### What you will do
The result should be the lines from the one holding "22 & 2 & 0.002 \\" to the final line of the records, retyped exactly.

= = = =

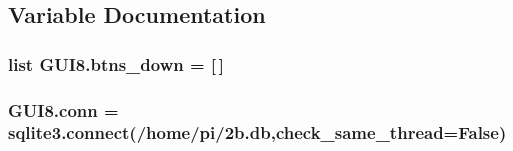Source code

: \subsection{Variable Documentation}
\subsubsection[{\texorpdfstring{btns\+\_\+down}{btns_down}}]{\setlength{\rightskip}{0pt plus 5cm}list G\+U\+I8.\+btns\+\_\+down = \mbox{[}$\,$\mbox{]}}\hypertarget{namespaceGUI8_a1178839be878c3171e22a33b1a00c9c1}{}\label{namespaceGUI8_a1178839be878c3171e22a33b1a00c9c1}
\subsubsection[{\texorpdfstring{conn}{conn}}]{\setlength{\rightskip}{0pt plus 5cm}G\+U\+I8.\+conn = sqlite3.\+connect(\textquotesingle{}/home/pi/2b.\+db\textquotesingle{},check\+\_\+same\+\_\+thread=\+False)}\hypertarget{namespaceGUI8_a49010b9a16980db6e87f54580689492d}{}\label{namespaceGUI8_a49010b9a16980db6e87f54580689492d}
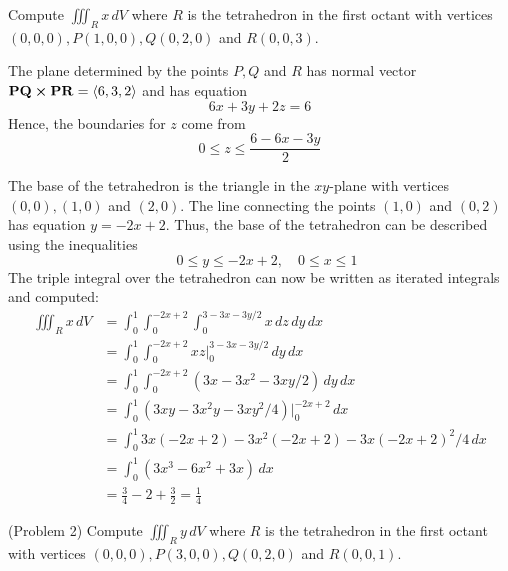 \documentclass[handout]{ximera}
\begin{document}
\begin{example}[Example 2]
Compute $\iiint_R x \, dV$ where $R$ is the tetrahedron in the first octant with 
vertices $(0,0,0), P(1, 0, 0), Q(0, 2, 0)$ and $R(0,0,3)$.


The plane determined by the points $P, Q$ and $R$ has normal vector $\mathbf{PQ} \boldsymbol\times \mathbf{PR} = \left\langle 6, 3, 2\right\rangle$
and has equation 
\[
6x + 3y + 2z = 6
\]
Hence, the boundaries for $z$ come from
\[
0 \leq z \leq \frac{6 - 6x - 3y}{2}
\]

The base of the tetrahedron is the triangle in the $xy$-plane with vertices $(0,0), (1,0)$ and $(2,0)$. 
The line connecting the points $(1,0)$ and $(0,2)$ has equation $y = -2x + 2$.
Thus, the base of the tetrahedron can be described using the inequalities
\[
\quad 0 \leq y \leq -2x+2, \quad 0 \leq x \leq 1
\]
The triple integral over the tetrahedron can now be written as iterated integrals and computed:
\begin{align*}
\iiint_R x \, dV & = \int_0^1 \int_0^{-2x+2} \int_0^{3 - 3x - 3y/2} x \, dz\, dy \, dx\\
                 & = \int_0^1 \int_0^{-2x+2}  xz\bigg|_0^{3 - 3x - 3y/2} \, dy \, dx\\
                 & = \int_0^1 \int_0^{-2x+2}  (3x - 3x^2 - 3xy/2) \, dy \, dx\\
                 &= \int_0^1   (3xy - 3x^2y - 3xy^2/4)\bigg|_0^{-2x+2} \, dx\\
                 &= \int_0^1 3x(-2x+2) -3x^2(-2x+2) -3x(-2x+2)^2/4 \, dx\\
                 &= \int_0^1   (3x^3 - 6x^2  +  3x)   \, dx\\
                 &= \frac34 - 2 + \frac32 = \frac14
\end{align*}  

\end{example}

\begin{problem}(Problem 2)
Compute $\iiint_R y \, dV$ where $R$ is the tetrahedron in the first octant with 
vertices $(0,0,0), P(3, 0, 0), Q(0, 2, 0)$ and $R(0,0,1)$.\\
\end{problem}
\end{document}
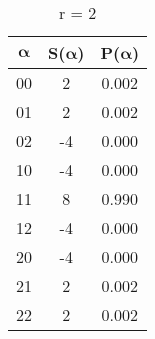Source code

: \begin{table}[h]
\begin{subtable}{.3\textwidth}
        \centering
        \caption{r = 2}
        \begin{tabular}{ccc}
            \toprule
             $\boldsymbol{\alpha}$ & S($\boldsymbol{\alpha}$) & P($\boldsymbol{\alpha}$)\\
            \midrule
            00 & 2 & 0.002 \\
            01 & 2 & 0.002 \\
            02 & -4 & 0.000 \\
            10 & -4 & 0.000 \\
            11 & 8 & 0.990 \\
            12 & -4 & 0.000 \\
            20 & -4 & 0.000 \\
            21 & 2 & 0.002 \\
            22 & 2 & 0.002 \\
          \bottomrule
        \end{tabular}
    \end{subtable}
\end{table}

= = = =

### Written response
            22 & 2 & 0.002 \\
          \bottomrule
        \end{tabular}
    \end{subtable}
\end{table}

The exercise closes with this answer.